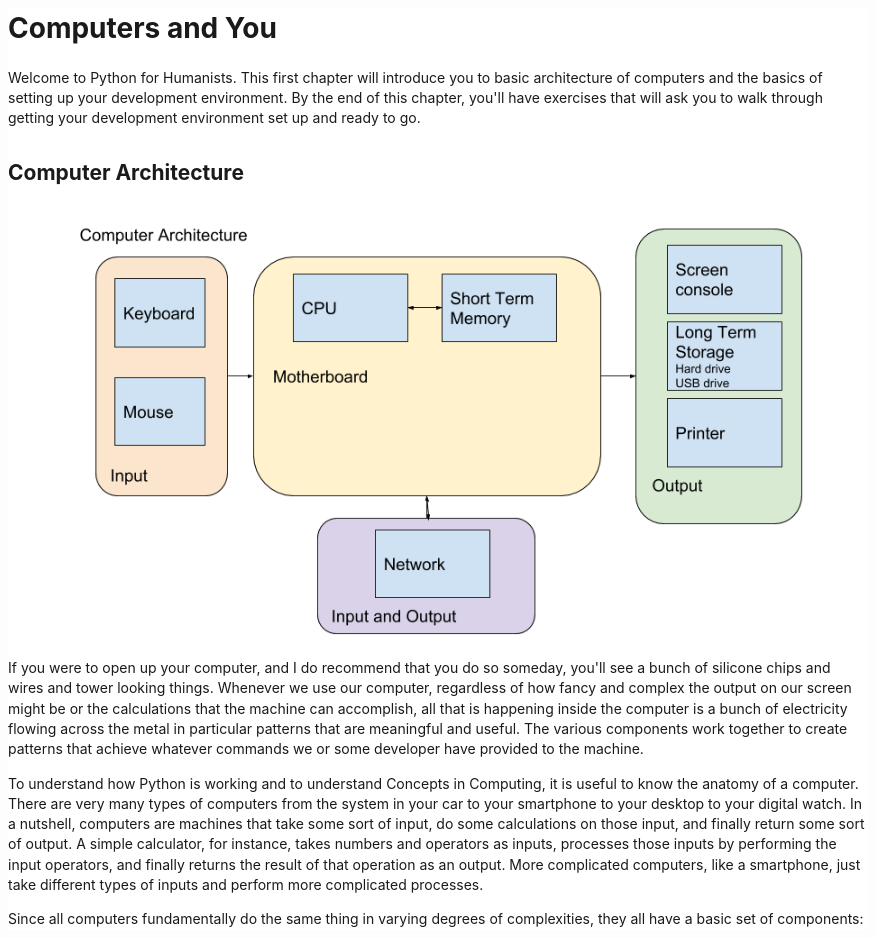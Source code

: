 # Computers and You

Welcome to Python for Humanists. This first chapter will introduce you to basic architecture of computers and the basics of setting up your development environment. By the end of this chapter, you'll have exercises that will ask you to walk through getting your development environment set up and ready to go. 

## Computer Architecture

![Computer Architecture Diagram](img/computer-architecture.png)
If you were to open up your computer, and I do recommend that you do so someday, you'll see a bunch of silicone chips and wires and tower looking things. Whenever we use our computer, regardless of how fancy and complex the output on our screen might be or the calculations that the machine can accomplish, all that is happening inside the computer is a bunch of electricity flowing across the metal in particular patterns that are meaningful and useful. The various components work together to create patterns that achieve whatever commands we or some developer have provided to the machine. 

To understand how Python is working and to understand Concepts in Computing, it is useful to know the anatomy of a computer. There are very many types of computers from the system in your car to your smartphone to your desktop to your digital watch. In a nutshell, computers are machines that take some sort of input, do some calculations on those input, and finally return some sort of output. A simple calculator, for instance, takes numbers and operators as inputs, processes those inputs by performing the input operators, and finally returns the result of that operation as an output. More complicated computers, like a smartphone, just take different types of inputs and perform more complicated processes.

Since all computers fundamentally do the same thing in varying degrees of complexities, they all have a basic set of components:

__________________________________________________

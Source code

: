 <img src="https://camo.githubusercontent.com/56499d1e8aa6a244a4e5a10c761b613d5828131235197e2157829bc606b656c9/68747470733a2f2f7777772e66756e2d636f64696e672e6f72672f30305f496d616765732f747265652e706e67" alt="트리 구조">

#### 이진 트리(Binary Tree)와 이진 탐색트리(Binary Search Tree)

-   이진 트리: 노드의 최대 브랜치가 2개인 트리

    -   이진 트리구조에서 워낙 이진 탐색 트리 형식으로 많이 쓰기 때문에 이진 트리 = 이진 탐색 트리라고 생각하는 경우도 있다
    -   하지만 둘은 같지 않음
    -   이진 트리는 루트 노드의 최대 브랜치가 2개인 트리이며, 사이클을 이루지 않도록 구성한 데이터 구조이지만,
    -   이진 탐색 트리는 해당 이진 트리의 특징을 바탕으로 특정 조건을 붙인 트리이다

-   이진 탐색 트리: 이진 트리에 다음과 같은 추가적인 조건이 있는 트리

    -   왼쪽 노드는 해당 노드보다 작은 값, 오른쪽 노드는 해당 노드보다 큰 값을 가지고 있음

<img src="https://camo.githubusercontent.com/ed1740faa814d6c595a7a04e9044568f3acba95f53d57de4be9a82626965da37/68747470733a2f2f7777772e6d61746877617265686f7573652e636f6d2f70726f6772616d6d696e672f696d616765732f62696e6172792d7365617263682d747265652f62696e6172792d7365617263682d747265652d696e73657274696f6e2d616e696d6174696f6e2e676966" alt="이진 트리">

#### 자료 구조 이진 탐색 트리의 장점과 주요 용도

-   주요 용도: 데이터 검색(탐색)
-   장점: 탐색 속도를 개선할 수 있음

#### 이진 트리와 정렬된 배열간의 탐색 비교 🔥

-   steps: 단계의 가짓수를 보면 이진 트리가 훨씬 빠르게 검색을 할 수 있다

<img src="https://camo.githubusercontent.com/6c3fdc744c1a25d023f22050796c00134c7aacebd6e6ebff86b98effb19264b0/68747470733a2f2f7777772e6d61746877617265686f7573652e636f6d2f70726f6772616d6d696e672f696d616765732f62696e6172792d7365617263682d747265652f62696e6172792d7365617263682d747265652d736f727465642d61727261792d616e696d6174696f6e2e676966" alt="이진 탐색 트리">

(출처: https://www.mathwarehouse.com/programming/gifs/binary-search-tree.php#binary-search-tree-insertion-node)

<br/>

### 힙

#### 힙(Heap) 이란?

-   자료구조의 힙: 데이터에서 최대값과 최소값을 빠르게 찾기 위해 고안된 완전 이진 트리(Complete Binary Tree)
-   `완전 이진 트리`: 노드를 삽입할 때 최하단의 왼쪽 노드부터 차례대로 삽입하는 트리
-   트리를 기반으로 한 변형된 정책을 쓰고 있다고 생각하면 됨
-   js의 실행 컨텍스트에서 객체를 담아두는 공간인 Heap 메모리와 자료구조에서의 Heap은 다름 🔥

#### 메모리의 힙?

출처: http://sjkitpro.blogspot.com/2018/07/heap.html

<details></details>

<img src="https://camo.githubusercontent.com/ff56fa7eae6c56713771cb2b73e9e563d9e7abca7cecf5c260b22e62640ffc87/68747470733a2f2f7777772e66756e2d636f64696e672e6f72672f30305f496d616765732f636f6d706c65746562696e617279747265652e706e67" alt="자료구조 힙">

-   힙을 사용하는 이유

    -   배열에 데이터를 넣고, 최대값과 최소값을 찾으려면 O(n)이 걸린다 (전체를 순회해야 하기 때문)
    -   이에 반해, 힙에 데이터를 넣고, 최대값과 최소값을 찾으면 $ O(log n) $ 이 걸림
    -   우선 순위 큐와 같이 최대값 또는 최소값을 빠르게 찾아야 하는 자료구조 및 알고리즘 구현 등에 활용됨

__________________________________________________

TASK DESCRIPTION: Copy out each line of the data that has the word "최대값과" in it.

REPLY TO THE EXERCISE:
-   자료구조의 힙: 데이터에서 최대값과 최소값을 빠르게 찾기 위해 고안된 완전 이진 트리(Complete Binary Tree)
    -   배열에 데이터를 넣고, 최대값과 최소값을 찾으려면 O(n)이 걸린다 (전체를 순회해야 하기 때문)
    -   이에 반해, 힙에 데이터를 넣고, 최대값과 최소값을 찾으면 $ O(log n) $ 이 걸림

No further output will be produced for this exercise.